> _Your assignment_: Provide the count of lines below where "Installation" occurs, with no other output.

> _Material shown_:
=== Section Start ===
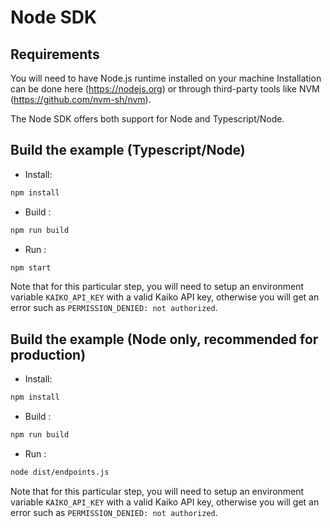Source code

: # Node SDK

## Requirements

You will need to have Node.js runtime installed on your machine
Installation can be done here (<https://nodejs.or>g) or through third-party tools like NVM (<https://github.com/nvm-sh/nvm>).

The Node SDK offers both support for Node and Typescript/Node.

## Build the example (Typescript/Node)

- Install:

```bash
npm install
```

- Build :

```bash
npm run build
```

- Run :

```bash
npm start
```

Note that for this particular step, you will need to setup an environment variable `KAIKO_API_KEY` with a valid Kaiko API key, otherwise you will get an error such as `PERMISSION_DENIED: not authorized`.

## Build the example (Node only, recommended for production)

- Install:

```bash
npm install
```

- Build :

```bash
npm run build
```

- Run :

```bash
node dist/endpoints.js
```

Note that for this particular step, you will need to setup an environment variable `KAIKO_API_KEY` with a valid Kaiko API key, otherwise you will get an error such as `PERMISSION_DENIED: not authorized`.
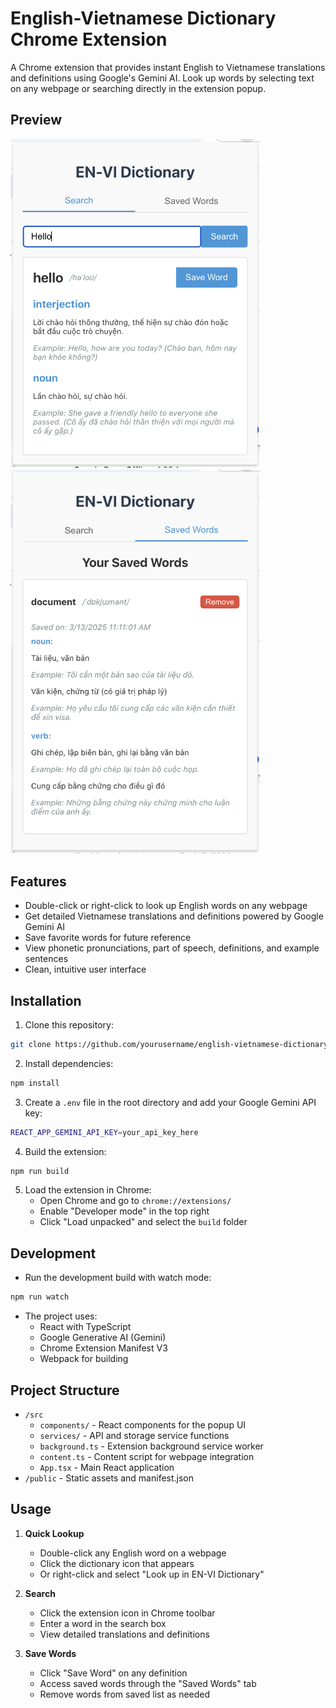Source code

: # English-Vietnamese Dictionary Chrome Extension

A Chrome extension that provides instant English to Vietnamese translations and definitions using Google's Gemini AI. Look up words by selecting text on any webpage or searching directly in the extension popup.

## Preview

<img src="./public/preview1.png" alt="Extension Popup" width="400" >

<img src="./public/preview2.png" alt="Saved Words" width="400">

## Features

- Double-click or right-click to look up English words on any webpage
- Get detailed Vietnamese translations and definitions powered by Google Gemini AI
- Save favorite words for future reference
- View phonetic pronunciations, part of speech, definitions, and example sentences
- Clean, intuitive user interface

## Installation

1. Clone this repository:

```bash
git clone https://github.com/yourusername/english-vietnamese-dictionary.git
```

2. Install dependencies:

```bash
npm install
```

3. Create a `.env` file in the root directory and add your Google Gemini API key:

```bash
REACT_APP_GEMINI_API_KEY=your_api_key_here
```

4. Build the extension:

```bash
npm run build
```

5. Load the extension in Chrome:
   - Open Chrome and go to `chrome://extensions/`
   - Enable "Developer mode" in the top right
   - Click "Load unpacked" and select the `build` folder

## Development

- Run the development build with watch mode:

```bash
npm run watch
```

- The project uses:
  - React with TypeScript
  - Google Generative AI (Gemini)
  - Chrome Extension Manifest V3
  - Webpack for building

## Project Structure

- `/src`
  - `components/` - React components for the popup UI
  - `services/` - API and storage service functions
  - `background.ts` - Extension background service worker
  - `content.ts` - Content script for webpage integration
  - `App.tsx` - Main React application
- `/public` - Static assets and manifest.json

## Usage

1. **Quick Lookup**

   - Double-click any English word on a webpage
   - Click the dictionary icon that appears
   - Or right-click and select "Look up in EN-VI Dictionary"

2. **Search**

   - Click the extension icon in Chrome toolbar
   - Enter a word in the search box
   - View detailed translations and definitions

3. **Save Words**
   - Click "Save Word" on any definition
   - Access saved words through the "Saved Words" tab
   - Remove words from saved list as needed
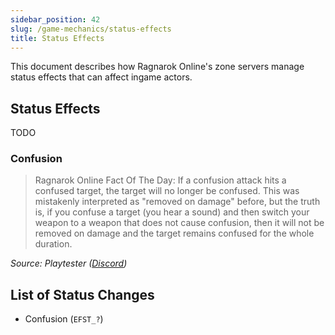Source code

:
 ```yaml
---
sidebar_position: 42
slug: /game-mechanics/status-effects
title: Status Effects
---
```


This document describes how Ragnarok Online's zone servers manage status effects that can affect ingame actors.

## Status Effects

TODO

### Confusion

> Ragnarok Online Fact Of The Day: If a confusion attack hits a confused target, the target will no longer be confused. This was mistakenly interpreted as "removed on damage" before, but the truth is, if you confuse a target (you hear a sound) and then switch your weapon to a weapon that does not cause confusion, then it will not be removed on damage and the target remains confused for the whole duration.

*Source: Playtester ([Discord](https://discord.com/channels/660909225068724236/660909225999990796/970225153587945484))*


## List of Status Changes

* Confusion (``EFST_?``)
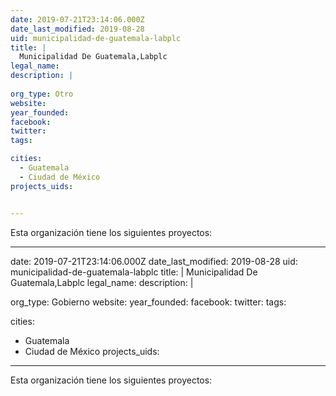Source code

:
 ```yaml
---
date: 2019-07-21T23:14:06.000Z
date_last_modified: 2019-08-28
uid: municipalidad-de-guatemala-labplc
title: |
  Municipalidad De Guatemala,Labplc
legal_name: 
description: |
  
org_type: Otro
website: 
year_founded: 
facebook: 
twitter: 
tags:

cities: 
  - Guatemala
  - Ciudad de México
projects_uids:


---
```


Esta organización tiene los siguientes proyectos:


---
date: 2019-07-21T23:14:06.000Z
date_last_modified: 2019-08-28
uid: municipalidad-de-guatemala-labplc
title: |
  Municipalidad De Guatemala,Labplc
legal_name: 
description: |
  
org_type: Gobierno
website: 
year_founded: 
facebook: 
twitter: 
tags:

cities: 
  - Guatemala
  - Ciudad de México
projects_uids:


---

Esta organización tiene los siguientes proyectos:


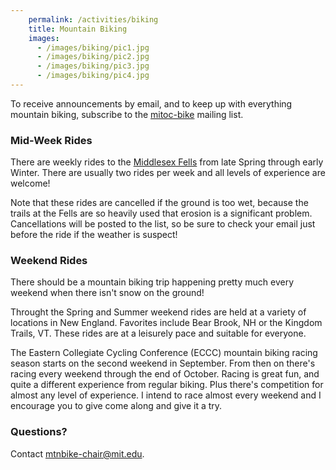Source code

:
 ```yaml
---
    permalink: /activities/biking
    title: Mountain Biking
    images:
      - /images/biking/pic1.jpg
      - /images/biking/pic2.jpg
      - /images/biking/pic3.jpg
      - /images/biking/pic4.jpg
---
```


To receive announcements by email, and to keep up with everything mountain biking, subscribe to the [mitoc-bike](http://mailman.mit.edu/mailman/listinfo/mitoc-bike) mailing list.

### Mid-Week Rides

There are weekly rides to the [Middlesex Fells](http://www.fellsbiker.com) from late Spring through early Winter. There are usually two rides per week and all levels of experience are welcome!

Note that these rides are cancelled if the ground is too wet, because the trails at the Fells are so heavily used that erosion is a significant problem. Cancellations will be posted to the list, so be sure to check your email just before the ride if the weather is suspect!

### Weekend Rides

There should be a mountain biking trip happening pretty much every weekend when there isn't snow on the ground!

Throught the Spring and Summer weekend rides are held at a variety of locations in New England. Favorites include Bear Brook, NH or the Kingdom Trails, VT. These rides are at a leisurely pace and suitable for everyone.

The Eastern Collegiate Cycling Conference (ECCC) mountain biking racing season starts on the second weekend in September. From then on there's racing every weekend through the end of October. Racing is great fun, and quite a different experience from regular biking. Plus there's competition for almost any level of experience. I intend to race almost every weekend and I encourage you to give come along and give it a try.

### Questions?

Contact [mtnbike-chair@mit.edu](mailto:mtnbike-chair@mit.edu).
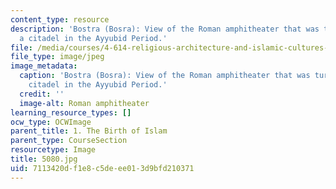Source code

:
 ```yaml
---
content_type: resource
description: 'Bostra (Bosra): View of the Roman amphitheater that was turned into
  a citadel in the Ayyubid Period.'
file: /media/courses/4-614-religious-architecture-and-islamic-cultures-fall-2002/7113420df1e8c5deee013d9bfd210371_5080.jpg
file_type: image/jpeg
image_metadata:
  caption: 'Bostra (Bosra): View of the Roman amphitheater that was turned into a
    citadel in the Ayyubid Period.'
  credit: ''
  image-alt: Roman amphitheater
learning_resource_types: []
ocw_type: OCWImage
parent_title: 1. The Birth of Islam
parent_type: CourseSection
resourcetype: Image
title: 5080.jpg
uid: 7113420d-f1e8-c5de-ee01-3d9bfd210371
---
```

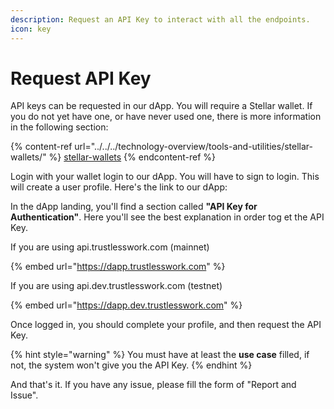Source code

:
 ```yaml
---
description: Request an API Key to interact with all the endpoints.
icon: key
---
```


# Request API Key

API keys can be requested in our dApp. You will require a Stellar wallet. If you do not yet have one, or have never used one, there is more information in the following section:&#x20;

{% content-ref url="../../../technology-overview/tools-and-utilities/stellar-wallets/" %}
[stellar-wallets](../../../technology-overview/tools-and-utilities/stellar-wallets/)
{% endcontent-ref %}

Login with your wallet login to our dApp. You will have to sign to login. This will create a user profile. Here's the link to our dApp:&#x20;

In the dApp landing, you'll find a section called **"API Key for Authentication"**. Here you'll see the best explanation in order tog et the API Key.



If you are using api.trustlesswork.com (mainnet)

{% embed url="https://dapp.trustlesswork.com" %}

If you are using api.dev.trustlesswork.com (testnet)

{% embed url="https://dapp.dev.trustlesswork.com" %}

Once logged in, you should complete your profile, and then request the API Key.

{% hint style="warning" %}
You must have at least the **use case** filled, if not, the system won't give you the API Key.
{% endhint %}

And that's it. If you have any issue, please fill the form of "Report and Issue".
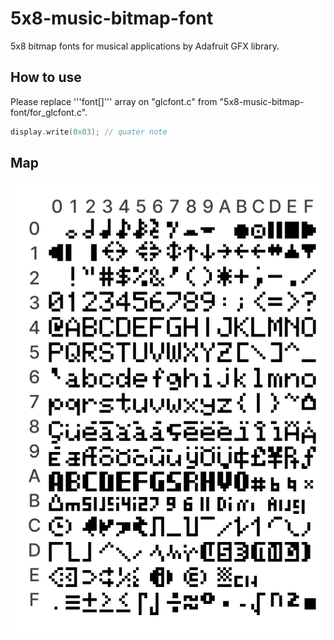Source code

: # 5x8-music-bitmap-font
5x8 bitmap fonts for musical applications by Adafruit GFX library.


## How to use
Please replace '''font[]''' array on "glcfont.c" from "5x8-music-bitmap-font/for_glcfont.c".

```cpp
display.write(0x03); // quater note
```

## Map
<img src="https://github.com/Tongebirge/5x8-music-bitmap-font/raw/main/font-data_MAP.png">


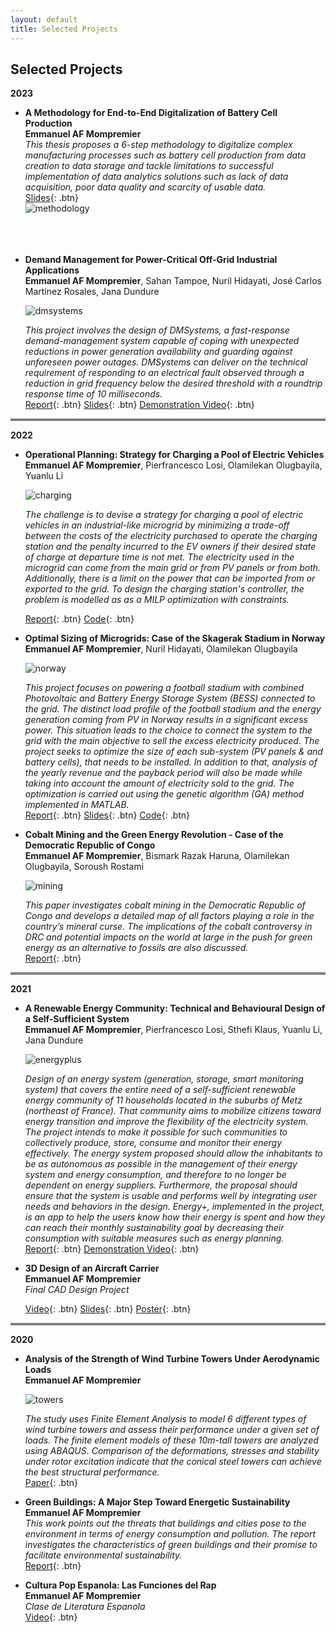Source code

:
 ```yaml
---
layout: default
title: Selected Projects
---
```


## Selected Projects


**2023**

- **A Methodology for End-to-End Digitalization of Battery Cell Production**  
  **Emmanuel AF Mompremier**
    <br>*This thesis proposes a 6-step methodology to digitalize complex manufacturing processes such as battery cell production from data creation to data storage and tackle limitations to successful implementation of data analytics solutions such as lack of data acquisition, poor data quality and scarcity of usable data.*
    <br>[Slides](static/pdf/Thesis_Presentation.pdf){: .btn}
    <br>![methodology](static/img/methodology.jpg)<br><br><br><br>

   
   
  
  

  

- **Demand Management for Power-Critical Off-Grid Industrial Applications**  
  **Emmanuel AF Mompremier**, Sahan Tampoe, Nuril Hidayati, José Carlos Martinez Rosales, Jana Dundure

     ![dmsystems](static/img/dmsystems.jpg)

   
    *This project involves the design of DMSystems, a fast-response demand-management system capable of coping with unexpected reductions in power generation availability and guarding against unforeseen power outages. DMSystems can deliver on the technical requirement of responding to an electrical fault observed through a reduction in grid frequency below the desired threshold with a roundtrip response time of 10 milliseconds.*  
  [Report](static/pdf/Challenge_Based_Module_Report.pdf){: .btn}
  [Slides](static/pdf/CBM_Final_Presentation.pdf){: .btn}
  [Demonstration Video]([static/pdf/CBM_Final_Presentation.pdf](https://www.youtube.com/watch?v=oFLpF7w5C1g)){: .btn}


<hr style="height:4px;border-width:0;color:blue;background-color:gray">

**2022**

- **Operational Planning: Strategy for Charging a Pool of Electric Vehicles**  
  **Emmanuel AF Mompremier**, Pierfrancesco Losi, Olamilekan Olugbayila, Yuanlu Li

    ![charging](static/img/charging.jpg)
  
    *The challenge is to devise a strategy for charging a pool of electric vehicles in an industrial-like microgrid by minimizing a trade-off between the costs of 
    the electricity purchased to operate the charging station and the penalty incurred to the EV owners if their desired state of charge at departure time is not 
    met. The electricity used in the microgrid can come from the main grid or from PV panels or from both. Additionally, there is a limit on the power that can be 
    imported from or exported to the grid. To design the charging station's controller, the problem is modelled as as a MILP optimization with constraints.*
  
  [Report](static/pdf/Operational_Planning_Report.pdf){: .btn}
  [Code](https://github.com/emmanuel-mp/operational-planing-charging-pool){: .btn}
  
 

- **Optimal Sizing of Microgrids: Case of the Skagerak Stadium in Norway**  
  **Emmanuel AF Mompremier**, Nuril Hidayati, Olamilekan Olugbayila

  
   ![norway](static/img/norway.jpg)
  
  *This project focuses on powering a football stadium with combined Photovoltaic and Battery Energy Storage System (BESS) connected to the grid. The distinct load 
   profile of the football stadium and the energy generation coming from PV in Norway results in a significant excess power. This situation leads to the choice to 
   connect the system to the grid with the main objective to sell the excess electricity produced. The project seeks to optimize the size of each sub-system (PV 
   panels & and battery cells), that needs to be installed. In addition to that, analysis of the yearly revenue and the payback period will also be made while taking 
   into account the amount of electricity sold to the grid. The optimization is carried out using the genetic algorithm (GA) method implemented in MATLAB.*  
  [Report](static/pdf/norway_report.pdf){: .btn}
  [Slides](static/pdf/norway_slides.pdf){: .btn}
  [Code](https://github.com/emmanuel-mp/optimal-sizing-stadium/tree/main){: .btn}




- **Cobalt Mining and the Green Energy Revolution - Case of the Democratic Republic of Congo**  
  **Emmanuel AF Mompremier**, Bismark Razak Haruna, Olamilekan Olugbayila, Soroush Rostami

  
    ![mining](static/img/mining.jpg)
  
    *This paper investigates cobalt mining in the Democratic Republic of Congo and develops a detailed map of all factors playing a role in the
     country’s mineral curse. The implications of the cobalt controversy in DRC and potential impacts on the world at large in the push for green energy as an 
   alternative to fossils are also discussed.*  
   [Report](static/pdf/mining_report.pdf){: .btn}
  
  

<hr style="height:4px;border-width:0;color:blue;background-color:gray">


**2021**

- **A Renewable Energy Community: Technical and Behavioural Design of a Self-Sufficient System**  
  **Emmanuel AF Mompremier**, Pierfrancesco Losi, Sthefi Klaus, Yuanlu Li, Jana Dundure

    ![energyplus](static/img/energyplus.jpg)
    
   *Design of an energy system (generation, storage, smart monitoring system) that covers the entire need of a self-sufficient renewable energy community of 11 
   households located in the suburbs of Metz (northeast of France). That community aims to mobilize citizens toward energy transition and improve the flexibility of 
   the electricity system. The project intends to make it possible for such communities to collectively produce, store, consume and monitor their energy effectively. 
   The energy system proposed should allow the inhabitants to be as autonomous as possible in the management of their energy system and energy consumption, and 
   therefore to no longer be dependent on energy suppliers. Furthermore, the proposal should ensure that the system is usable and performs well by integrating user 
   needs and behaviors in the design. Energy+, implemented in the project, is an app to help the users know how their energy is spent and how they can reach their 
   monthly sustainability goal by decreasing their consumption with suitable measures such as energy planning.*  
  [Report](static/pdf/energyplus_report.pdf){: .btn}
  [Demonstration Video](https://www.youtube.com/watch?v=hNCByKByH54){: .btn}


- **3D Design of an Aircraft Carrier**  
  **Emmanuel AF Mompremier**    
    *Final CAD Design Project*
  
    [Video](https://www.youtube.com/watch?v=Fx6K5C6MVKo){: .btn}
    [Slides](/static/ppt/gears.ppt){: .btn}
    [Poster](/static/poster/FinalPoster.pdf){: .btn}



<hr style="height:4px;border-width:0;color:blue;background-color:gray">



**2020**

- **Analysis of the Strength of Wind Turbine Towers Under Aerodynamic Loads**  
  **Emmanuel AF Mompremier**

     ![towers](static/img/towers.jpg)


   *The study uses Finite Element Analysis to model 6 different types of wind turbine towers and assess their performance under a given set of loads. The finite 
   element models of these 10m-tall towers are analyzed using ABAQUS. Comparison of the deformations, stresses and stability under rotor excitation indicate that the 
   conical steel towers can achieve the best structural performance.*  
  [Paper](static/pdf/towers_paper.pdf){: .btn}


- **Green Buildings: A Major Step Toward Energetic Sustainability**  
  **Emmanuel AF Mompremier**  
    *This work points out the threats that buildings and cities pose to the environment in terms of energy consumption and pollution. The report investigates the 
    characteristics of green buildings and their promise to facilitate environmental sustainability.*  
  [Report](static/pdf/Green_Buildings_Report.pdf){: .btn}
  

- **Cultura Pop Espanola: Las Funciones del Rap**  
 **Emmanuel AF Mompremier**   
    *Clase de Literatura Espanola*  
  [Video](https://youtu.be/AgOV49G6VGo){: .btn}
=== Section End ===
> _Problem solution_: 2